Le contentieux électoral des élections sénatoriales - qui relève du Conseil constitutionnel - est sensiblement moins fourni que celui des législatives ou des municipales. Une décision du 7 mai 2015 apporte des précisions. Elle concerne l'élection de Thierry Carcenac, le 28 septembre 2014, en qualité de sénateur (PS) du Tarn. Pour comprendre le sens de la décision, il est important de rappeler que l'intéressé est également président du conseil départemental du Tarn (il vient d'ailleurs d'être réélu le 2 avril dernier).

L'article L.48-2 du Code électoral ne s'applique pas aux sénateurs

En l'espèce, un grand électeur du Parti de Gauche soulevait deux moyens pour contester l'élection du sénateur du Tarn.

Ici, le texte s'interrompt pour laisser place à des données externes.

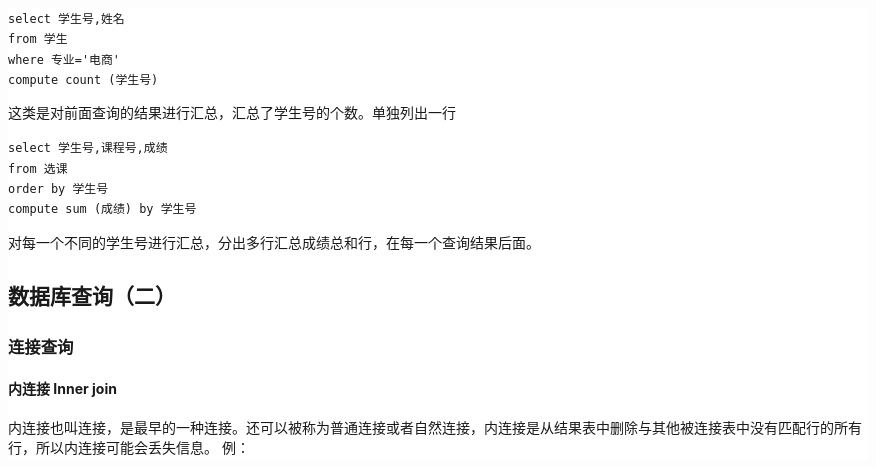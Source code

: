 
```

```











```
select 学生号,姓名
from 学生
where 专业='电商'
compute count (学生号)
```



这类是对前面查询的结果进行汇总，汇总了学生号的个数。单独列出一行



```

```











```
select 学生号,课程号,成绩
from 选课
order by 学生号
compute sum (成绩) by 学生号
```



对每一个不同的学生号进行汇总，分出多行汇总成绩总和行，在每一个查询结果后面。

## 数据库查询（二）

### 连接查询

#### 内连接 Inner join 

内连接也叫连接，是最早的一种连接。还可以被称为普通连接或者自然连接，内连接是从结果表中删除与其他被连接表中没有匹配行的所有行，所以内连接可能会丢失信息。 例：



```

```



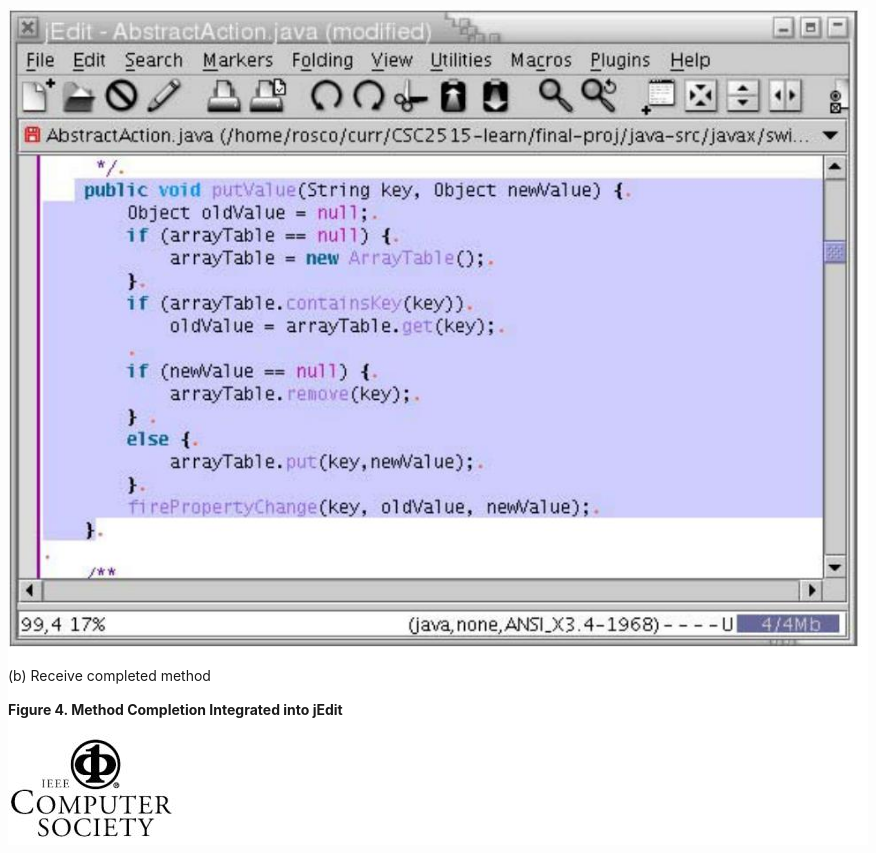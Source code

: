 ![](_page_6_Figure_2.jpeg)

(b) Receive completed method

**Figure 4. Method Completion Integrated into jEdit**

![](_page_6_Picture_5.jpeg)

Le premier porte sur le non-respect de l'article L.48-2 du Code électoral : "Il est interdit à tout candidat de porter à la connaissance du public un élément nouveau de polémique électorale à un moment tel que ses adversaires n'aient pas la possibilité d'y répondre utilement avant la fin de la campagne électorale." Le requérant faisait valoir l'envoi, par Thierry Carcenac, "à l'ensemble des délégués sénatoriaux d'une lettre circulaire justifiant la construction du barrage dit de Sivens, dont le projet était placé au cœur de sa campagne électorale".
Sur ce point, la réponse du Conseil constitutionnel est claire et cursive, puisque les dispositions invoquées de l'article L.48-2 "n'ont pas été rendues applicables à l'élection des sénateurs". En tout état de cause, la lettre, qui se borne à rappeler "les conditions dans lesquelles le projet de barrage a été adopté par le conseil général et ne fait que répondre aux contestations visant ce projet, ne saurait être regardée comme un abus de propagande ni comme une manœuvre de nature à altérer la sincérité du scrutin".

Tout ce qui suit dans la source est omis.